Merge Intervals medium
Problem Statement
Given an array of intervals
where intervals[i] = [starti, endi]
, merge all overlapping intervals, and return an array of the non-overlapping intervals that cover all the intervals in the input.
Example 1
Input: intervals = [[1,3],[2,6],[8,10],[15,18]] Output: [[1,6],[8,10],[15,18]] Explanation: Since intervals [1,3] and [2,6] overlaps, merge them into [1,6].
Example 2
Input: intervals = [[1,4],[4,5]] Output: [[1,5]] Explanation: Intervals [1,4] and [4,5] are considered overlapping.
Steps
-
Sort the intervals: Sort the intervals based on their start times. This step is crucial for efficient merging. We can use a custom comparer or LINQ's
OrderBy
method. -
Initialize the result: Create a list to store the merged intervals. Add the first interval from the sorted list to the result.
-
Iterate and merge: Iterate through the sorted intervals, starting from the second one.
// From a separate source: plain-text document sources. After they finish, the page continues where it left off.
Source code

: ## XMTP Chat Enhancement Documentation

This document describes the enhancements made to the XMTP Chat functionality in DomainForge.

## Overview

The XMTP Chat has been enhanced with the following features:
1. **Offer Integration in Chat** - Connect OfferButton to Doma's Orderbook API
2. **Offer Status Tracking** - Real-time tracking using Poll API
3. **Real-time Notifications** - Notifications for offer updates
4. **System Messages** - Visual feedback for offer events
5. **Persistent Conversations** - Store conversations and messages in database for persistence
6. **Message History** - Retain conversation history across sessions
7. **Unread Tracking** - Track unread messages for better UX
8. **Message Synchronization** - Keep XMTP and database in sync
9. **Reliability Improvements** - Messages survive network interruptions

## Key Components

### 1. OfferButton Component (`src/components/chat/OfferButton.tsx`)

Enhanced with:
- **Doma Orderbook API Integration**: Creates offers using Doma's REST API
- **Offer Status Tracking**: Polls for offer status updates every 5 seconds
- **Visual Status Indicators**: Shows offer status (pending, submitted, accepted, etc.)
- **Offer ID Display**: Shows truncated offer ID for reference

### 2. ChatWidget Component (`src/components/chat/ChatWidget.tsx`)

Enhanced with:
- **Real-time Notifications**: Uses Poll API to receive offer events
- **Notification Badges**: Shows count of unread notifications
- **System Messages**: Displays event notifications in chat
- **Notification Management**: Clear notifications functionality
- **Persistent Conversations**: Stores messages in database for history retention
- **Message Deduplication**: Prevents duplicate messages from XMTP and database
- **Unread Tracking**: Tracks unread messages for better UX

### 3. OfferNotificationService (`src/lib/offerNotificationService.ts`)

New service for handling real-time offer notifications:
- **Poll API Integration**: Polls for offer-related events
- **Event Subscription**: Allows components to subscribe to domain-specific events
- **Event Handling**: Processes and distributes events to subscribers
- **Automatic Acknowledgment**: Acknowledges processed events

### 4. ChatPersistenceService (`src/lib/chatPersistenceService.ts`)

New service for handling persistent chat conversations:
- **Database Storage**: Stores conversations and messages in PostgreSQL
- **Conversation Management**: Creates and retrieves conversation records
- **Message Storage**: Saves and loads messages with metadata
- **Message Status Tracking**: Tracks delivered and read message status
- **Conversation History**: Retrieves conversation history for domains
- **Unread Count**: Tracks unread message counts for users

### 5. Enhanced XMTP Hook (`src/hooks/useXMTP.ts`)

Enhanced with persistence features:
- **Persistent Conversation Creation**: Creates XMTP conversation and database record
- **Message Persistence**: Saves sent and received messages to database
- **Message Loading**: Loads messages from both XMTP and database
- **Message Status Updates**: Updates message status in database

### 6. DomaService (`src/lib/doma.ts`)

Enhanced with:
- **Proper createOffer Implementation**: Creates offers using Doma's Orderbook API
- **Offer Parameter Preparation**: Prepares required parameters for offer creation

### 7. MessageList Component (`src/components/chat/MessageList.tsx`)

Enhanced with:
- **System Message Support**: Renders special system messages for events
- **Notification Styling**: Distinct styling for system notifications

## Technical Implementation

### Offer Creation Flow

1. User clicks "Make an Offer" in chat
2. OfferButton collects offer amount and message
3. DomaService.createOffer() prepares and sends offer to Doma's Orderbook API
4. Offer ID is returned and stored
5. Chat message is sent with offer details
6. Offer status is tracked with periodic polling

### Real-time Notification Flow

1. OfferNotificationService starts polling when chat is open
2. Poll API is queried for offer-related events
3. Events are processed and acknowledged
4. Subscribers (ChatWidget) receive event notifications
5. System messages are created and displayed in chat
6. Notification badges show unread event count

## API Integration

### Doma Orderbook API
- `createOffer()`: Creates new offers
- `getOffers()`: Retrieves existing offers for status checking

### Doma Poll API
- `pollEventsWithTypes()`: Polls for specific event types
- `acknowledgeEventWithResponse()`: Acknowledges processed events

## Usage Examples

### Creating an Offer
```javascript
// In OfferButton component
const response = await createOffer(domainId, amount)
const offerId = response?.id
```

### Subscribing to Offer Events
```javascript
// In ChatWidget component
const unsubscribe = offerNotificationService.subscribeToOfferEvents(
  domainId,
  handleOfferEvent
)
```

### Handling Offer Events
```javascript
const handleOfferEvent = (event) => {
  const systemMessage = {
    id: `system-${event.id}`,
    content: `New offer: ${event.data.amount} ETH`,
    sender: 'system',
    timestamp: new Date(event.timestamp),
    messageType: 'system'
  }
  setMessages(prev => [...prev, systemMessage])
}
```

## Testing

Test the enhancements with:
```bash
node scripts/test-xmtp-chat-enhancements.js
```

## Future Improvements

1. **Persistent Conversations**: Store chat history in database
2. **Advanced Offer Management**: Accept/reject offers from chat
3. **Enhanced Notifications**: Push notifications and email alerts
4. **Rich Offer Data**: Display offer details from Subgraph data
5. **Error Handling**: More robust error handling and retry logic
- Compare the current interval's start time with the last interval in the result's end time.
- If they overlap (current interval's start is less than or equal to the last interval's end), merge them: Update the last interval's end time to the maximum of the current interval's end time and the last interval's end time.
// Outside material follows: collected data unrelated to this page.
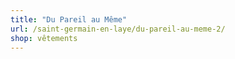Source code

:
 ```yaml
---
title: "Du Pareil au Même"
url: /saint-germain-en-laye/du-pareil-au-meme-2/
shop: vêtements
---
```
- If they don't overlap, add the current interval to the result.
-
Return the result: Return the list of merged intervals.
Explanation
The algorithm leverages the fact that if intervals are sorted by their start times, overlapping intervals will always appear consecutively. By iterating through the sorted intervals and comparing the current interval with the last merged interval, we can efficiently identify and merge overlapping intervals. The sorting ensures we consider intervals in the correct order to avoid missing overlaps.
Code
using System;
using System.Collections.Generic;
using System.Linq;
public class Solution {
public int[][] Merge(int[][] intervals) {
if (intervals == null || intervals.Length == 0) {
return new int[0][]; //Return empty array if input is null or empty
}
// Sort intervals by start time
Array.Sort(intervals, (a, b) => a[0].CompareTo(b[0]));
List<int[]> mergedIntervals = new List<int[]>();
mergedIntervals.Add(intervals[0]); // Add the first interval
foreach (int[] interval in intervals.Skip(1)) {
int[] lastMergedInterval = mergedIntervals.Last();
if (interval[0] <= lastMergedInterval[1]) { // Overlap
lastMergedInterval[1] = Math.Max(lastMergedInterval[1], interval[1]); // Merge
} else {
mergedIntervals.Add(interval); // No overlap, add new interval
}
}
return mergedIntervals.ToArray();
}
}
Complexity
- Time Complexity: O(n log n), dominated by the sorting step.
- Space Complexity: O(n) in the worst case (no overlaps), where n is the number of intervals. The space used by the
mergedIntervals
list could be at most the size of the input array.